In vitro and in silico analyses of amino acid substitution effects at the conserved N-linked glycosylation site in hepatitis B virus surface protein on antigenicity, immunogenicity, HBV replication and secretion

by Patcharin Tepjanta, Thammakorn Saethang, Kazuhito Fujiyama, Ryo Misaki, Ingorn Kimkong

The "a" determinant, a highly conformational region within the hepatitis B virus large surface protein (LHBs), is crucial for antibody neutralization and diagnostic assays. Mutations in this area can lead to conformational changes, resulting in vaccination failure, diagnostic evasion, and disease progression. The "a" determinant of LHBs contains a conserved N-linked glycosylation site at N320, but the mechanisms of glycosylation in LHBs remain unclear. This study aimed to investigate the impact of amino acid substitutions at N320 on antigenicity, three-dimensional (3D) structures of LHBs, immunogenic epitopes, and HBV DNA levels.
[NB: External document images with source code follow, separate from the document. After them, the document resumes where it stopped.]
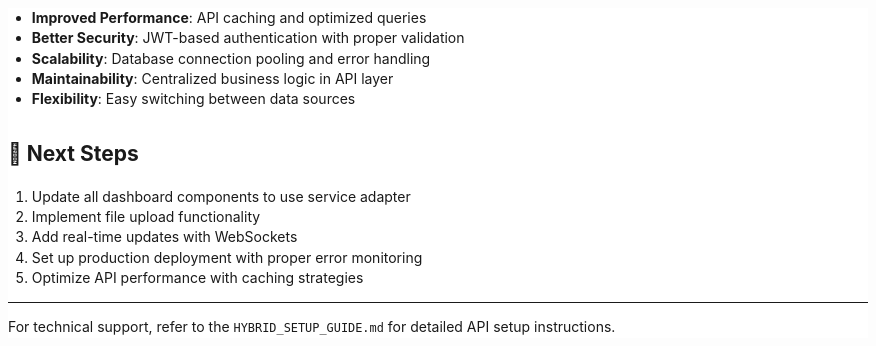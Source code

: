 - **Improved Performance**: API caching and optimized queries
- **Better Security**: JWT-based authentication with proper validation
- **Scalability**: Database connection pooling and error handling
- **Maintainability**: Centralized business logic in API layer
- **Flexibility**: Easy switching between data sources

## 📝 Next Steps

1. Update all dashboard components to use service adapter
2. Implement file upload functionality
3. Add real-time updates with WebSockets
4. Set up production deployment with proper error monitoring
5. Optimize API performance with caching strategies

---

For technical support, refer to the `HYBRID_SETUP_GUIDE.md` for detailed API setup instructions. 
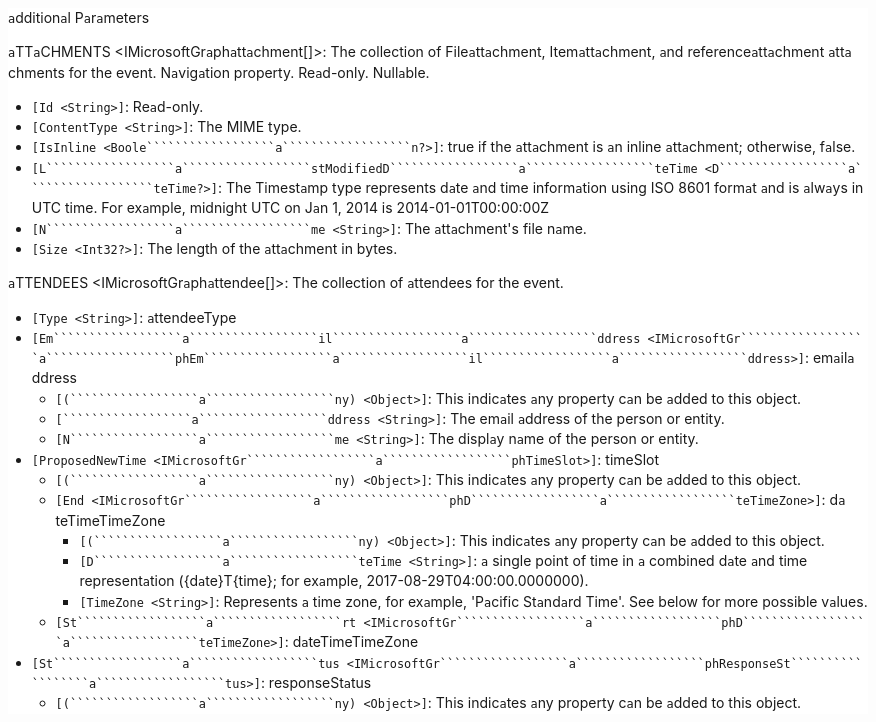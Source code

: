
 ``````````````````a``````````````````ddition``````````````````a``````````````````l P``````````````````a``````````````````r``````````````````a``````````````````meters

``````````````````a``````````````````TT``````````````````a``````````````````CHMENTS <IMicrosoftGr``````````````````a``````````````````ph``````````````````a``````````````````tt``````````````````a``````````````````chment[]>: The collection of File``````````````````a``````````````````tt``````````````````a``````````````````chment, Item``````````````````a``````````````````tt``````````````````a``````````````````chment, ``````````````````a``````````````````nd reference``````````````````a``````````````````tt``````````````````a``````````````````chment ``````````````````a``````````````````tt``````````````````a``````````````````chments for the event. N``````````````````a``````````````````vig``````````````````a``````````````````tion property. Re``````````````````a``````````````````d-only. Null``````````````````a``````````````````ble.
  - `[Id <String>]`: Re``````````````````a``````````````````d-only.
  - `[ContentType <String>]`: The MIME type.
  - `[IsInline <Boole``````````````````a``````````````````n?>]`: true if the ``````````````````a``````````````````tt``````````````````a``````````````````chment is ``````````````````a``````````````````n inline ``````````````````a``````````````````tt``````````````````a``````````````````chment; otherwise, f``````````````````a``````````````````lse.
  - `[L``````````````````a``````````````````stModifiedD``````````````````a``````````````````teTime <D``````````````````a``````````````````teTime?>]`: The Timest``````````````````a``````````````````mp type represents d``````````````````a``````````````````te ``````````````````a``````````````````nd time inform``````````````````a``````````````````tion using ISO 8601 form``````````````````a``````````````````t ``````````````````a``````````````````nd is ``````````````````a``````````````````lw``````````````````a``````````````````ys in UTC time. For ex``````````````````a``````````````````mple, midnight UTC on J``````````````````a``````````````````n 1, 2014 is 2014-01-01T00:00:00Z
  - `[N``````````````````a``````````````````me <String>]`: The ``````````````````a``````````````````tt``````````````````a``````````````````chment's file n``````````````````a``````````````````me.
  - `[Size <Int32?>]`: The length of the ``````````````````a``````````````````tt``````````````````a``````````````````chment in bytes.

``````````````````a``````````````````TTENDEES <IMicrosoftGr``````````````````a``````````````````ph``````````````````a``````````````````ttendee[]>: The collection of ``````````````````a``````````````````ttendees for the event.
  - `[Type <String>]`: ``````````````````a``````````````````ttendeeType
  - `[Em``````````````````a``````````````````il``````````````````a``````````````````ddress <IMicrosoftGr``````````````````a``````````````````phEm``````````````````a``````````````````il``````````````````a``````````````````ddress>]`: em``````````````````a``````````````````il``````````````````a``````````````````ddress
    - `[(``````````````````a``````````````````ny) <Object>]`: This indic``````````````````a``````````````````tes ``````````````````a``````````````````ny property c``````````````````a``````````````````n be ``````````````````a``````````````````dded to this object.
    - `[``````````````````a``````````````````ddress <String>]`: The em``````````````````a``````````````````il ``````````````````a``````````````````ddress of the person or entity.
    - `[N``````````````````a``````````````````me <String>]`: The displ``````````````````a``````````````````y n``````````````````a``````````````````me of the person or entity.
  - `[ProposedNewTime <IMicrosoftGr``````````````````a``````````````````phTimeSlot>]`: timeSlot
    - `[(``````````````````a``````````````````ny) <Object>]`: This indic``````````````````a``````````````````tes ``````````````````a``````````````````ny property c``````````````````a``````````````````n be ``````````````````a``````````````````dded to this object.
    - `[End <IMicrosoftGr``````````````````a``````````````````phD``````````````````a``````````````````teTimeZone>]`: d``````````````````a``````````````````teTimeTimeZone
      - `[(``````````````````a``````````````````ny) <Object>]`: This indic``````````````````a``````````````````tes ``````````````````a``````````````````ny property c``````````````````a``````````````````n be ``````````````````a``````````````````dded to this object.
      - `[D``````````````````a``````````````````teTime <String>]`: ``````````````````a`````````````````` single point of time in ``````````````````a`````````````````` combined d``````````````````a``````````````````te ``````````````````a``````````````````nd time represent``````````````````a``````````````````tion ({d``````````````````a``````````````````te}T{time}; for ex``````````````````a``````````````````mple, 2017-08-29T04:00:00.0000000).
      - `[TimeZone <String>]`: Represents ``````````````````a`````````````````` time zone, for ex``````````````````a``````````````````mple, 'P``````````````````a``````````````````cific St``````````````````a``````````````````nd``````````````````a``````````````````rd Time'. See below for more possible v``````````````````a``````````````````lues.
    - `[St``````````````````a``````````````````rt <IMicrosoftGr``````````````````a``````````````````phD``````````````````a``````````````````teTimeZone>]`: d``````````````````a``````````````````teTimeTimeZone
  - `[St``````````````````a``````````````````tus <IMicrosoftGr``````````````````a``````````````````phResponseSt``````````````````a``````````````````tus>]`: responseSt``````````````````a``````````````````tus
    - `[(``````````````````a``````````````````ny) <Object>]`: This indic``````````````````a``````````````````tes ``````````````````a``````````````````ny property c``````````````````a``````````````````n be ``````````````````a``````````````````dded to this object.
``````````````````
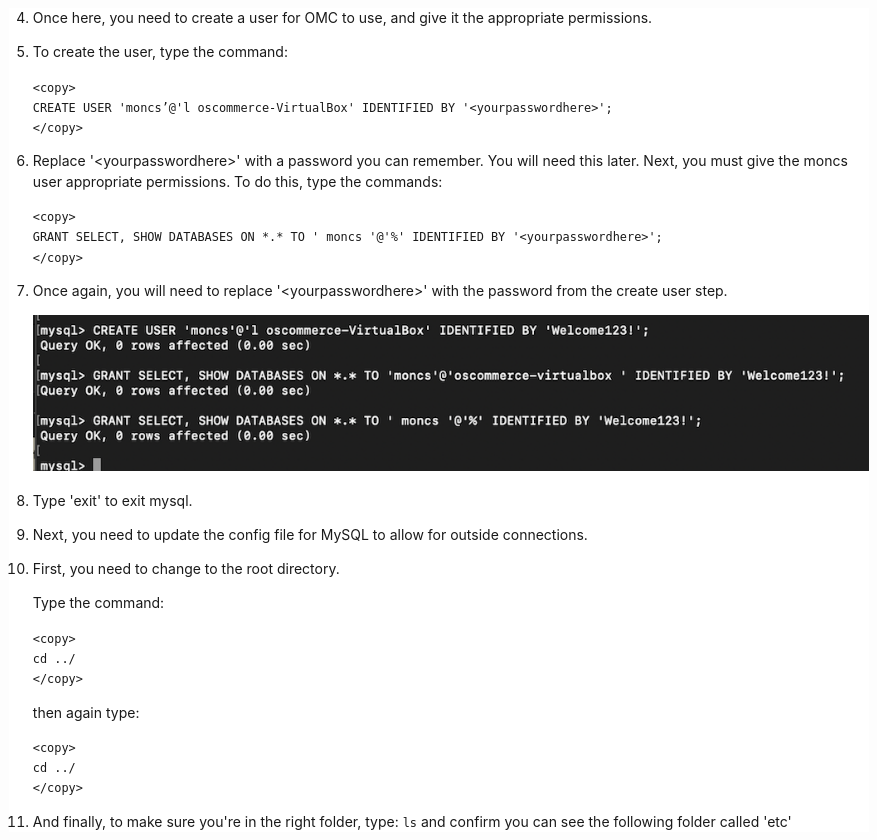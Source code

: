 4. Once here, you need to create a user for OMC to use, and give it the appropriate permissions.

5. To create the user, type the command:

    ```
    <copy>
    CREATE USER 'moncs’@'l oscommerce-VirtualBox' IDENTIFIED BY '<yourpasswordhere>';
    </copy>
    ```

6. Replace '&lt;yourpasswordhere&gt;' with a password you can remember. You will need this later. Next, you must give the moncs user appropriate permissions. To do this, type the commands:

    ```
    <copy>
    GRANT SELECT, SHOW DATABASES ON *.* TO ' moncs '@'%' IDENTIFIED BY '<yourpasswordhere>';
    </copy>
    ```

7. Once again, you will need to replace '&lt;yourpasswordhere&gt;' with the password from the create user step.

    ![](./images/13.png "")

8. Type 'exit' to exit mysql.

9. Next, you need to update the config file for MySQL to allow for outside connections.

10. First, you need to change to the root directory.

    Type the command:
    ```
    <copy>
    cd ../
    </copy>
    ```

    then again type:
    ```
    <copy>
    cd ../
    </copy>
    ```

11. And finally, to make sure you're in the right folder, type:
    ```ls```
    and confirm you can see the following folder called 'etc'
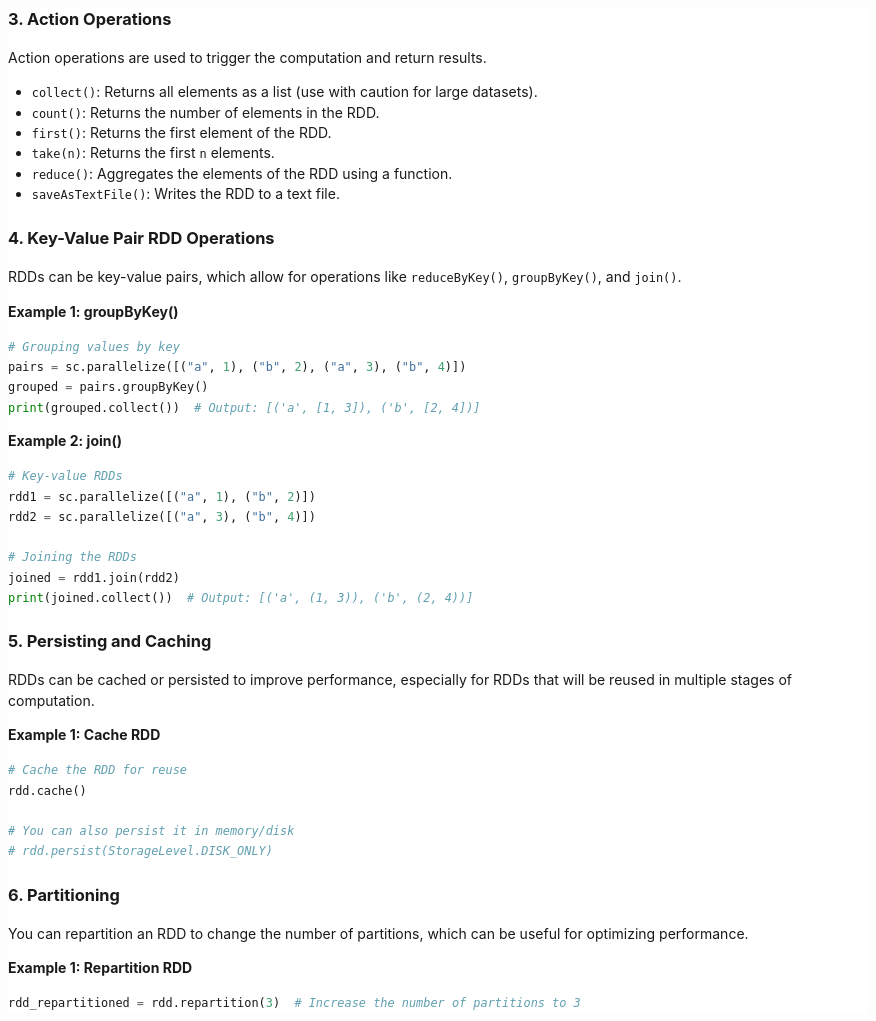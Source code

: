 ### 3. **Action Operations**
   Action operations are used to trigger the computation and return results.

   - `collect()`: Returns all elements as a list (use with caution for large datasets).
   - `count()`: Returns the number of elements in the RDD.
   - `first()`: Returns the first element of the RDD.
   - `take(n)`: Returns the first `n` elements.
   - `reduce()`: Aggregates the elements of the RDD using a function.
   - `saveAsTextFile()`: Writes the RDD to a text file.


### 4. **Key-Value Pair RDD Operations**
   RDDs can be key-value pairs, which allow for operations like `reduceByKey()`, `groupByKey()`, and `join()`.

   **Example 1: groupByKey()**
   ```python
   # Grouping values by key
   pairs = sc.parallelize([("a", 1), ("b", 2), ("a", 3), ("b", 4)])
   grouped = pairs.groupByKey()
   print(grouped.collect())  # Output: [('a', [1, 3]), ('b', [2, 4])]
   ```

   **Example 2: join()**
   ```python
   # Key-value RDDs
   rdd1 = sc.parallelize([("a", 1), ("b", 2)])
   rdd2 = sc.parallelize([("a", 3), ("b", 4)])

   # Joining the RDDs
   joined = rdd1.join(rdd2)
   print(joined.collect())  # Output: [('a', (1, 3)), ('b', (2, 4))]
   ```

### 5. **Persisting and Caching**
   RDDs can be cached or persisted to improve performance, especially for RDDs that will be reused in multiple stages of computation.

   **Example 1: Cache RDD**
   ```python
   # Cache the RDD for reuse
   rdd.cache()

   # You can also persist it in memory/disk
   # rdd.persist(StorageLevel.DISK_ONLY)
   ```

### 6. **Partitioning**
   You can repartition an RDD to change the number of partitions, which can be useful for optimizing performance.

   **Example 1: Repartition RDD**
   ```python
   rdd_repartitioned = rdd.repartition(3)  # Increase the number of partitions to 3
   ```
LHBs were mutated by substituting asparagine 320 with proline, cysteine, lysine, and glutamine. The reactivity of the mutants with antibodies was evaluated by western blotting and immunofluorescence staining. Results showed increased binding affinity in N320C, N320Q, and particularly N320P mutants compared to the wild type, likely attributed to conformational changes predicted by the I-TASSER server and further refined by the GalaxyRefine server. Analysis conducted using the IEDB server indicated that the N320P mutation increased the antigenic index, whereas the N320C mutation significantly decreased it. Conversely, the N320K and N320Q mutations exhibited minor effects on antigenicity. Our observations also identified N320P as a potential B-cell epitope and a binding epitope for MHC-I (T-cell epitope). Furthermore, mutating the conserved N-linked glycosylation site at position N320 to proline significantly increased the secretion of HBV DNA in virions. This study enhances our understanding of the impact of a single amino acid mutation at N320 on antibody interaction, LHBs conformation, immunogenicity, and HBV DNA replication. These insights hold promise for advancements in HBsAg detection and the development of vaccines against hepatitis B virus.